## How to complete this task
Each entry has to be reproduced in full, exactly as given.

## Supplied material

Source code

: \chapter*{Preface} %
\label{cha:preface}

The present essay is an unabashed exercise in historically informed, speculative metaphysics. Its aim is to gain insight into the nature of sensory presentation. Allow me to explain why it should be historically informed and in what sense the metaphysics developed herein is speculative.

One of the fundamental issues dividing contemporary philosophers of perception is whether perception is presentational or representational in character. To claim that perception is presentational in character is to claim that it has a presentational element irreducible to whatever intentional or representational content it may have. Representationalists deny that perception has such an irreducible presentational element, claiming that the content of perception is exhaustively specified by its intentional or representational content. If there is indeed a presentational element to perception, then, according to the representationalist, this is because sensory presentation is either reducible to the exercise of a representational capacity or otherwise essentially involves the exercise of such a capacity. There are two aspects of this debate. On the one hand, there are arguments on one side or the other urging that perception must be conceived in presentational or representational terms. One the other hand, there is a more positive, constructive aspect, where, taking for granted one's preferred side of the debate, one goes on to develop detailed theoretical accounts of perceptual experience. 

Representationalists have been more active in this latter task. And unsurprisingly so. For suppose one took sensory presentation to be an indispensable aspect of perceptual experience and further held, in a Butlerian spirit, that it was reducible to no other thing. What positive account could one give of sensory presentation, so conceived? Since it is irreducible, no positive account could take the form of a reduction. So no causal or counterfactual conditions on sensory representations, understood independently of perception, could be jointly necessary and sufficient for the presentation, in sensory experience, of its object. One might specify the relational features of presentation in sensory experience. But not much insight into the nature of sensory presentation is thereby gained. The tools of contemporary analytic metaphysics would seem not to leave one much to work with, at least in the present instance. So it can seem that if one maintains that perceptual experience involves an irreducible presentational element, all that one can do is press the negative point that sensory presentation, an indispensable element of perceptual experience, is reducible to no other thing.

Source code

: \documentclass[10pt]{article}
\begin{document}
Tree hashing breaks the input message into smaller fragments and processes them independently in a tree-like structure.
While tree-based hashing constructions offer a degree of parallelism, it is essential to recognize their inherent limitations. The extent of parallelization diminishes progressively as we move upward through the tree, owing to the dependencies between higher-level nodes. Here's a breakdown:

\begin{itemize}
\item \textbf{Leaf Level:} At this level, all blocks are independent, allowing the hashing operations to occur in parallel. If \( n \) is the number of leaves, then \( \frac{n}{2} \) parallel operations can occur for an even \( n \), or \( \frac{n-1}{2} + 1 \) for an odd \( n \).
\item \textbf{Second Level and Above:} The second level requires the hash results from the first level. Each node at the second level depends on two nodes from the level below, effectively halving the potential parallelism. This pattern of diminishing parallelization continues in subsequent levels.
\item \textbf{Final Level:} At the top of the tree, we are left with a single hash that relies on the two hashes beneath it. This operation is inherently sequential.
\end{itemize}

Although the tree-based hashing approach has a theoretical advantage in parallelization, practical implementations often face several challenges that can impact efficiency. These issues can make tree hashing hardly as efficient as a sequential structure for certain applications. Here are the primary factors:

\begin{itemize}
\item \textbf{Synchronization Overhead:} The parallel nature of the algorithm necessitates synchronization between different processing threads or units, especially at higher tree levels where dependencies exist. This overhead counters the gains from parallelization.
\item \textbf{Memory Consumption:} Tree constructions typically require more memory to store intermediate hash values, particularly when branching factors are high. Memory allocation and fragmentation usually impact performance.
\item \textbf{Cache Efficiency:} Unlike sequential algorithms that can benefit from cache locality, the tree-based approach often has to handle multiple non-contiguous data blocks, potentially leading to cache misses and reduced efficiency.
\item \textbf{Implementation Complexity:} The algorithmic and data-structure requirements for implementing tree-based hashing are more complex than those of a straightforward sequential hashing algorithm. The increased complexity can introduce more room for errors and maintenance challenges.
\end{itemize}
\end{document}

## Answer section
Source code

: \chapter*{Preface} %
\label{cha:preface}

The present essay is an unabashed exercise in historically informed, speculative metaphysics. Its aim is to gain insight into the nature of sensory presentation. Allow me to explain why it should be historically informed and in what sense the metaphysics developed herein is speculative.

One of the fundamental issues dividing contemporary philosophers of perception is whether perception is presentational or representational in character. To claim that perception is presentational in character is to claim that it has a presentational element irreducible to whatever intentional or representational content it may have. Representationalists deny that perception has such an irreducible presentational element, claiming that the content of perception is exhaustively specified by its intentional or representational content. If there is indeed a presentational element to perception, then, according to the representationalist, this is because sensory presentation is either reducible to the exercise of a representational capacity or otherwise essentially involves the exercise of such a capacity. There are two aspects of this debate. On the one hand, there are arguments on one side or the other urging that perception must be conceived in presentational or representational terms. One the other hand, there is a more positive, constructive aspect, where, taking for granted one's preferred side of the debate, one goes on to develop detailed theoretical accounts of perceptual experience. 

Representationalists have been more active in this latter task. And unsurprisingly so. For suppose one took sensory presentation to be an indispensable aspect of perceptual experience and further held, in a Butlerian spirit, that it was reducible to no other thing. What positive account could one give of sensory presentation, so conceived? Since it is irreducible, no positive account could take the form of a reduction. So no causal or counterfactual conditions on sensory representations, understood independently of perception, could be jointly necessary and sufficient for the presentation, in sensory experience, of its object. One might specify the relational features of presentation in sensory experience. But not much insight into the nature of sensory presentation is thereby gained. The tools of contemporary analytic metaphysics would seem not to leave one much to work with, at least in the present instance. So it can seem that if one maintains that perceptual experience involves an irreducible presentational element, all that one can do is press the negative point that sensory presentation, an indispensable element of perceptual experience, is reducible to no other thing.

Source code

: \documentclass[10pt]{article}
\begin{document}
Tree hashing breaks the input message into smaller fragments and processes them independently in a tree-like structure.
While tree-based hashing constructions offer a degree of parallelism, it is essential to recognize their inherent limitations. The extent of parallelization diminishes progressively as we move upward through the tree, owing to the dependencies between higher-level nodes. Here's a breakdown:

\begin{itemize}
\item \textbf{Leaf Level:} At this level, all blocks are independent, allowing the hashing operations to occur in parallel. If \( n \) is the number of leaves, then \( \frac{n}{2} \) parallel operations can occur for an even \( n \), or \( \frac{n-1}{2} + 1 \) for an odd \( n \).
\item \textbf{Second Level and Above:} The second level requires the hash results from the first level. Each node at the second level depends on two nodes from the level below, effectively halving the potential parallelism. This pattern of diminishing parallelization continues in subsequent levels.
\item \textbf{Final Level:} At the top of the tree, we are left with a single hash that relies on the two hashes beneath it. This operation is inherently sequential.
\end{itemize}

Although the tree-based hashing approach has a theoretical advantage in parallelization, practical implementations often face several challenges that can impact efficiency. These issues can make tree hashing hardly as efficient as a sequential structure for certain applications. Here are the primary factors:

\begin{itemize}
\item \textbf{Synchronization Overhead:} The parallel nature of the algorithm necessitates synchronization between different processing threads or units, especially at higher tree levels where dependencies exist. This overhead counters the gains from parallelization.
\item \textbf{Memory Consumption:} Tree constructions typically require more memory to store intermediate hash values, particularly when branching factors are high. Memory allocation and fragmentation usually impact performance.
\item \textbf{Cache Efficiency:} Unlike sequential algorithms that can benefit from cache locality, the tree-based approach often has to handle multiple non-contiguous data blocks, potentially leading to cache misses and reduced efficiency.
\item \textbf{Implementation Complexity:} The algorithmic and data-structure requirements for implementing tree-based hashing are more complex than those of a straightforward sequential hashing algorithm. The increased complexity can introduce more room for errors and maintenance challenges.
\end{itemize}
\end{document}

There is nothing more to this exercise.